An exact copy of the entries below is the expected answer.
Content starts
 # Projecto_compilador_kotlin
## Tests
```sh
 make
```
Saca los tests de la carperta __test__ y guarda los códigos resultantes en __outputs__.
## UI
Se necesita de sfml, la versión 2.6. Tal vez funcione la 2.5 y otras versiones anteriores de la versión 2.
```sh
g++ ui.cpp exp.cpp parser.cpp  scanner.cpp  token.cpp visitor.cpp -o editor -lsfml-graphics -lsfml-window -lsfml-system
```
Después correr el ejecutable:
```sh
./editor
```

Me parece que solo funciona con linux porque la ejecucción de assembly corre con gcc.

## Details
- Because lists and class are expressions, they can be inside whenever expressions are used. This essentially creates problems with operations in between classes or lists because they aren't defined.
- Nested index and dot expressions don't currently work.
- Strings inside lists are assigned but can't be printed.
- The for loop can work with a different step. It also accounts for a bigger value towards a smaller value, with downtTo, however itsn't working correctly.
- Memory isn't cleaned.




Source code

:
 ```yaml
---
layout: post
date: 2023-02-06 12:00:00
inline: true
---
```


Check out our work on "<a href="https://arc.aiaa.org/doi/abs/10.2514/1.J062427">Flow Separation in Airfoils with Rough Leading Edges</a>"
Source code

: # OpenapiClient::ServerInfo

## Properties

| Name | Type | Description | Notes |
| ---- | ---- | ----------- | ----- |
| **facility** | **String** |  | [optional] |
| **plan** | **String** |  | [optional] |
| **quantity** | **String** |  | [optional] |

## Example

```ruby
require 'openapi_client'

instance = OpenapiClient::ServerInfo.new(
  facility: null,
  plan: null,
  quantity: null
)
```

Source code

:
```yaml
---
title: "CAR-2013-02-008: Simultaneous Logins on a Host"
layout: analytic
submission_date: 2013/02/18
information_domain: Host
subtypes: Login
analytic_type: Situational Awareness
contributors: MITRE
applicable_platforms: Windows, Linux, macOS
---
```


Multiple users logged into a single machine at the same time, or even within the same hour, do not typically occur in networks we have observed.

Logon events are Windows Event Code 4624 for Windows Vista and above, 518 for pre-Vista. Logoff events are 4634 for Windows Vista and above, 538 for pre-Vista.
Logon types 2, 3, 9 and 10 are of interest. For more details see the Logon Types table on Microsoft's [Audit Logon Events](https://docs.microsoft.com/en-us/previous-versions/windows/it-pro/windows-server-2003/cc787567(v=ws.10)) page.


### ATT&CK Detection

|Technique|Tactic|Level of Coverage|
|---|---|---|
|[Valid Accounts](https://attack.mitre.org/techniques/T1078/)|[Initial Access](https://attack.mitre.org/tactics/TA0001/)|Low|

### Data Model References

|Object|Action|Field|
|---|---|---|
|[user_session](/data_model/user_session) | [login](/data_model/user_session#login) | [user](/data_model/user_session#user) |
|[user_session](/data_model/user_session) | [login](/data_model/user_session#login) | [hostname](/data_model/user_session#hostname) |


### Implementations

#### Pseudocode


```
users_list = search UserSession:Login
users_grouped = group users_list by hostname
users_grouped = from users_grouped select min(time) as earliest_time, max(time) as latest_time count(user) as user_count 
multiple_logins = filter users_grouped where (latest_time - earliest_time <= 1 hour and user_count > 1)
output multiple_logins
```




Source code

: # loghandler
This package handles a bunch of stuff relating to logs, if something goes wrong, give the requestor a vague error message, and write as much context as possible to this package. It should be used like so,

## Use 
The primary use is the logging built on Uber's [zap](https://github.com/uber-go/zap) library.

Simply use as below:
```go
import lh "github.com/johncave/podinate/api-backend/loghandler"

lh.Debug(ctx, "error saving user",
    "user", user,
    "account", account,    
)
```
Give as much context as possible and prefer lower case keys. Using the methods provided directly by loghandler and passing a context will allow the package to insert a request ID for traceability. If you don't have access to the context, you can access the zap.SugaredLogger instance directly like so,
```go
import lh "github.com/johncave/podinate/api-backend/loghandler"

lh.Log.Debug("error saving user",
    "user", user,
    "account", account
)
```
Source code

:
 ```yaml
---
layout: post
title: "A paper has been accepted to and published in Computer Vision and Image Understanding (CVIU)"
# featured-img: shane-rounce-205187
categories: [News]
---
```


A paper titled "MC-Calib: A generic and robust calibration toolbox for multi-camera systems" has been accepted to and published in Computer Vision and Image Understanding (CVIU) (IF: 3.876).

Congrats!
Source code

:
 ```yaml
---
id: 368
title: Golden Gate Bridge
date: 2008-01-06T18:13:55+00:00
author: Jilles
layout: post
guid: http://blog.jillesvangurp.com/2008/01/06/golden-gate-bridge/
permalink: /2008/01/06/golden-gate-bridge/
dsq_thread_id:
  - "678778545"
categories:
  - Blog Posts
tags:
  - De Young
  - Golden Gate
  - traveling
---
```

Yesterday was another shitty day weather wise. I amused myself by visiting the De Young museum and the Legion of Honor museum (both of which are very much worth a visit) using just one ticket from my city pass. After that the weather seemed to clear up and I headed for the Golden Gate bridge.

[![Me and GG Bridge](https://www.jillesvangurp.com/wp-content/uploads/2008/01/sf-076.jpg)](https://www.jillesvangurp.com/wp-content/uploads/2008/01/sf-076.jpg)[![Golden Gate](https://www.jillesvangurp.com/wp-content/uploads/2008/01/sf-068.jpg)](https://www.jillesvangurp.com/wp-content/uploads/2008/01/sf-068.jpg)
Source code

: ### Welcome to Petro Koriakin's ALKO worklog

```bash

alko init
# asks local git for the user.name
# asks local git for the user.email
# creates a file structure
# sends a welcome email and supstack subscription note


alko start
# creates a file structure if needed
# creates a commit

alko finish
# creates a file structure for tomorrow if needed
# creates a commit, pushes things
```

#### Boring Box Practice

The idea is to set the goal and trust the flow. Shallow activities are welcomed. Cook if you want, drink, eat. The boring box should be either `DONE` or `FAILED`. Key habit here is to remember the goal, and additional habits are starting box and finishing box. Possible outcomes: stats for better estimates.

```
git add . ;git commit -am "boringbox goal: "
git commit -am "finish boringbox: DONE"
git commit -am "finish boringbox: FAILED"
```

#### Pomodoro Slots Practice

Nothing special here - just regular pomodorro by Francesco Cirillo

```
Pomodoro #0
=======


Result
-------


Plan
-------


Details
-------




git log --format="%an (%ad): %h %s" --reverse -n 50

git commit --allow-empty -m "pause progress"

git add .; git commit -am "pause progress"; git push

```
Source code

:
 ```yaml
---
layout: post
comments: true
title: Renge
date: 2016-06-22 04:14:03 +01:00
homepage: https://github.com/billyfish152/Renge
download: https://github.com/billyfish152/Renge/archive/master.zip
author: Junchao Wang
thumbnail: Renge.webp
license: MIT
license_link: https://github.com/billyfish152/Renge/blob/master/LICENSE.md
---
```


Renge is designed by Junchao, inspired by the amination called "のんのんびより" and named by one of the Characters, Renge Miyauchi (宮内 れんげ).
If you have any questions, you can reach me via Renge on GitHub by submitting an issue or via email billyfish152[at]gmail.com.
Content ends
*Answer to the problem:*
 # Projecto_compilador_kotlin
## Tests
```sh
 make
```
Saca los tests de la carperta __test__ y guarda los códigos resultantes en __outputs__.
## UI
Se necesita de sfml, la versión 2.6. Tal vez funcione la 2.5 y otras versiones anteriores de la versión 2.
```sh
g++ ui.cpp exp.cpp parser.cpp  scanner.cpp  token.cpp visitor.cpp -o editor -lsfml-graphics -lsfml-window -lsfml-system
```
Después correr el ejecutable:
```sh
./editor
```

Me parece que solo funciona con linux porque la ejecucción de assembly corre con gcc.

## Details
- Because lists and class are expressions, they can be inside whenever expressions are used. This essentially creates problems with operations in between classes or lists because they aren't defined.
- Nested index and dot expressions don't currently work.
- Strings inside lists are assigned but can't be printed.
- The for loop can work with a different step. It also accounts for a bigger value towards a smaller value, with downtTo, however itsn't working correctly.
- Memory isn't cleaned.




Source code

:
 ```yaml
---
layout: post
date: 2023-02-06 12:00:00
inline: true
---
```


Check out our work on "<a href="https://arc.aiaa.org/doi/abs/10.2514/1.J062427">Flow Separation in Airfoils with Rough Leading Edges</a>"
Source code

: # OpenapiClient::ServerInfo

## Properties

| Name | Type | Description | Notes |
| ---- | ---- | ----------- | ----- |
| **facility** | **String** |  | [optional] |
| **plan** | **String** |  | [optional] |
| **quantity** | **String** |  | [optional] |

## Example

```ruby
require 'openapi_client'

instance = OpenapiClient::ServerInfo.new(
  facility: null,
  plan: null,
  quantity: null
)
```

Source code

:
```yaml
---
title: "CAR-2013-02-008: Simultaneous Logins on a Host"
layout: analytic
submission_date: 2013/02/18
information_domain: Host
subtypes: Login
analytic_type: Situational Awareness
contributors: MITRE
applicable_platforms: Windows, Linux, macOS
---
```


Multiple users logged into a single machine at the same time, or even within the same hour, do not typically occur in networks we have observed.

Logon events are Windows Event Code 4624 for Windows Vista and above, 518 for pre-Vista. Logoff events are 4634 for Windows Vista and above, 538 for pre-Vista.
Logon types 2, 3, 9 and 10 are of interest. For more details see the Logon Types table on Microsoft's [Audit Logon Events](https://docs.microsoft.com/en-us/previous-versions/windows/it-pro/windows-server-2003/cc787567(v=ws.10)) page.


### ATT&CK Detection

|Technique|Tactic|Level of Coverage|
|---|---|---|
|[Valid Accounts](https://attack.mitre.org/techniques/T1078/)|[Initial Access](https://attack.mitre.org/tactics/TA0001/)|Low|

### Data Model References

|Object|Action|Field|
|---|---|---|
|[user_session](/data_model/user_session) | [login](/data_model/user_session#login) | [user](/data_model/user_session#user) |
|[user_session](/data_model/user_session) | [login](/data_model/user_session#login) | [hostname](/data_model/user_session#hostname) |


### Implementations

#### Pseudocode


```
users_list = search UserSession:Login
users_grouped = group users_list by hostname
users_grouped = from users_grouped select min(time) as earliest_time, max(time) as latest_time count(user) as user_count 
multiple_logins = filter users_grouped where (latest_time - earliest_time <= 1 hour and user_count > 1)
output multiple_logins
```




Source code

: # loghandler
This package handles a bunch of stuff relating to logs, if something goes wrong, give the requestor a vague error message, and write as much context as possible to this package. It should be used like so,

## Use 
The primary use is the logging built on Uber's [zap](https://github.com/uber-go/zap) library.

Simply use as below:
```go
import lh "github.com/johncave/podinate/api-backend/loghandler"

lh.Debug(ctx, "error saving user",
    "user", user,
    "account", account,    
)
```
Give as much context as possible and prefer lower case keys. Using the methods provided directly by loghandler and passing a context will allow the package to insert a request ID for traceability. If you don't have access to the context, you can access the zap.SugaredLogger instance directly like so,
```go
import lh "github.com/johncave/podinate/api-backend/loghandler"

lh.Log.Debug("error saving user",
    "user", user,
    "account", account
)
```
Source code

:
 ```yaml
---
layout: post
title: "A paper has been accepted to and published in Computer Vision and Image Understanding (CVIU)"
# featured-img: shane-rounce-205187
categories: [News]
---
```


A paper titled "MC-Calib: A generic and robust calibration toolbox for multi-camera systems" has been accepted to and published in Computer Vision and Image Understanding (CVIU) (IF: 3.876).

Congrats!
Source code

:
 ```yaml
---
id: 368
title: Golden Gate Bridge
date: 2008-01-06T18:13:55+00:00
author: Jilles
layout: post
guid: http://blog.jillesvangurp.com/2008/01/06/golden-gate-bridge/
permalink: /2008/01/06/golden-gate-bridge/
dsq_thread_id:
  - "678778545"
categories:
  - Blog Posts
tags:
  - De Young
  - Golden Gate
  - traveling
---
```

Yesterday was another shitty day weather wise. I amused myself by visiting the De Young museum and the Legion of Honor museum (both of which are very much worth a visit) using just one ticket from my city pass. After that the weather seemed to clear up and I headed for the Golden Gate bridge.

[![Me and GG Bridge](https://www.jillesvangurp.com/wp-content/uploads/2008/01/sf-076.jpg)](https://www.jillesvangurp.com/wp-content/uploads/2008/01/sf-076.jpg)[![Golden Gate](https://www.jillesvangurp.com/wp-content/uploads/2008/01/sf-068.jpg)](https://www.jillesvangurp.com/wp-content/uploads/2008/01/sf-068.jpg)
Source code

: ### Welcome to Petro Koriakin's ALKO worklog

```bash

alko init
# asks local git for the user.name
# asks local git for the user.email
# creates a file structure
# sends a welcome email and supstack subscription note


alko start
# creates a file structure if needed
# creates a commit

alko finish
# creates a file structure for tomorrow if needed
# creates a commit, pushes things
```

#### Boring Box Practice

The idea is to set the goal and trust the flow. Shallow activities are welcomed. Cook if you want, drink, eat. The boring box should be either `DONE` or `FAILED`. Key habit here is to remember the goal, and additional habits are starting box and finishing box. Possible outcomes: stats for better estimates.

```
git add . ;git commit -am "boringbox goal: "
git commit -am "finish boringbox: DONE"
git commit -am "finish boringbox: FAILED"
```

#### Pomodoro Slots Practice

Nothing special here - just regular pomodorro by Francesco Cirillo

```
Pomodoro #0
=======


Result
-------


Plan
-------


Details
-------




git log --format="%an (%ad): %h %s" --reverse -n 50

git commit --allow-empty -m "pause progress"

git add .; git commit -am "pause progress"; git push

```
Source code

:
 ```yaml
---
layout: post
comments: true
title: Renge
date: 2016-06-22 04:14:03 +01:00
homepage: https://github.com/billyfish152/Renge
download: https://github.com/billyfish152/Renge/archive/master.zip
author: Junchao Wang
thumbnail: Renge.webp
license: MIT
license_link: https://github.com/billyfish152/Renge/blob/master/LICENSE.md
---
```


Renge is designed by Junchao, inspired by the amination called "のんのんびより" and named by one of the Characters, Renge Miyauchi (宮内 れんげ).
If you have any questions, you can reach me via Renge on GitHub by submitting an issue or via email billyfish152[at]gmail.com.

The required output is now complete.